哀しき宮仕えを早期リタイアし、“サンデー毎日”のomorinが生活の一コマや雑感を認めた日誌です(2005/4/20~)

早過ぎる別離

2010-12-20 13:48:00 | ノンジャンル
 よもや57歳という若さで幽明境を異にするとは夢想だにしなかったので、弟からの突然の訃報に驚愕し絶句した。義妹が2年半の闘病生活の末、正月を前に帰らぬ人となった。

 そもそも義妹の里は、我が家と違って長生きの家系で、祖母は98歳の天寿を全うした。昨夏には84歳で母親が他界したが、自身は病床にあって親の死に目にも会えず、87歳でなお健在な父親よりも先立つ「逆様事」という不幸である。

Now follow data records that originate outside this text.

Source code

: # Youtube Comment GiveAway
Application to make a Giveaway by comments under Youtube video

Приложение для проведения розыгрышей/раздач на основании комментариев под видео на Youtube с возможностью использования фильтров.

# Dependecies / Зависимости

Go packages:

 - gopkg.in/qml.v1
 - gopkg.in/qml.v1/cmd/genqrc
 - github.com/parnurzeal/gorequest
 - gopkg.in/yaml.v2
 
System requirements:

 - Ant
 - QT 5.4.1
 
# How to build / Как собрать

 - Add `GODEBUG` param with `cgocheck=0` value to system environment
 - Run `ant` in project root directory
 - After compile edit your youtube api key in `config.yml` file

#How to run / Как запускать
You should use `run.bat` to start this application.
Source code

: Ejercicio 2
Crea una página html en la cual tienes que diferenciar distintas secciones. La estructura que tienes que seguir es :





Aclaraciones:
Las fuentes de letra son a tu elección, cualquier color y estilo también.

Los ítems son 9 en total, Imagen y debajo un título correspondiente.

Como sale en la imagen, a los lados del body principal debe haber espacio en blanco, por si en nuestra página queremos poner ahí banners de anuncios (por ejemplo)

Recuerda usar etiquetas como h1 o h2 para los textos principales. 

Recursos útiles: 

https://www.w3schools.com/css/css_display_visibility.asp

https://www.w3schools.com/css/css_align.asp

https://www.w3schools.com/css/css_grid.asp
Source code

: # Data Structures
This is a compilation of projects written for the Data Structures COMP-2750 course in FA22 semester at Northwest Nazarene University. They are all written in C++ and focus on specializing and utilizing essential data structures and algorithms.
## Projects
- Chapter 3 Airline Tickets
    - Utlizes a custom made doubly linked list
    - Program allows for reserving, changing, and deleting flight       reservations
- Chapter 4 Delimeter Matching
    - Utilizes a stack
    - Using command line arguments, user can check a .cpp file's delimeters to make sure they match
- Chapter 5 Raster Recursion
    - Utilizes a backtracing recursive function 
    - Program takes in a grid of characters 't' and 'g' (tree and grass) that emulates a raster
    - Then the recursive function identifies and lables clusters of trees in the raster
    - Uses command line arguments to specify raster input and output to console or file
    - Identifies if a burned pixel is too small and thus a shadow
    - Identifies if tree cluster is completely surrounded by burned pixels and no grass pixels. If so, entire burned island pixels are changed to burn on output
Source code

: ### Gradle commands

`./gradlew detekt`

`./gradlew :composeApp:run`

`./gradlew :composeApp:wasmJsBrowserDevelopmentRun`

 一昨年の秋(病に臥せって5カ月目)には、かける言葉もなくて痛々しい姿に会うのを躊躇していたが、一時退院したのを見計らって自宅へ見舞った。面やつれもなく持ち前の明るい笑顔に接することができ、元気そうな姿を見て少し安心した。後から聞けば、その時に届けたワタリガニやちらし寿司を「美味しい」を連発しながら食べ、『(親が頑張っている間に)早く元気になり、会いに帰りたい』とまで言っていたそうで、見舞えて良かったと溜飲を下げたものだ。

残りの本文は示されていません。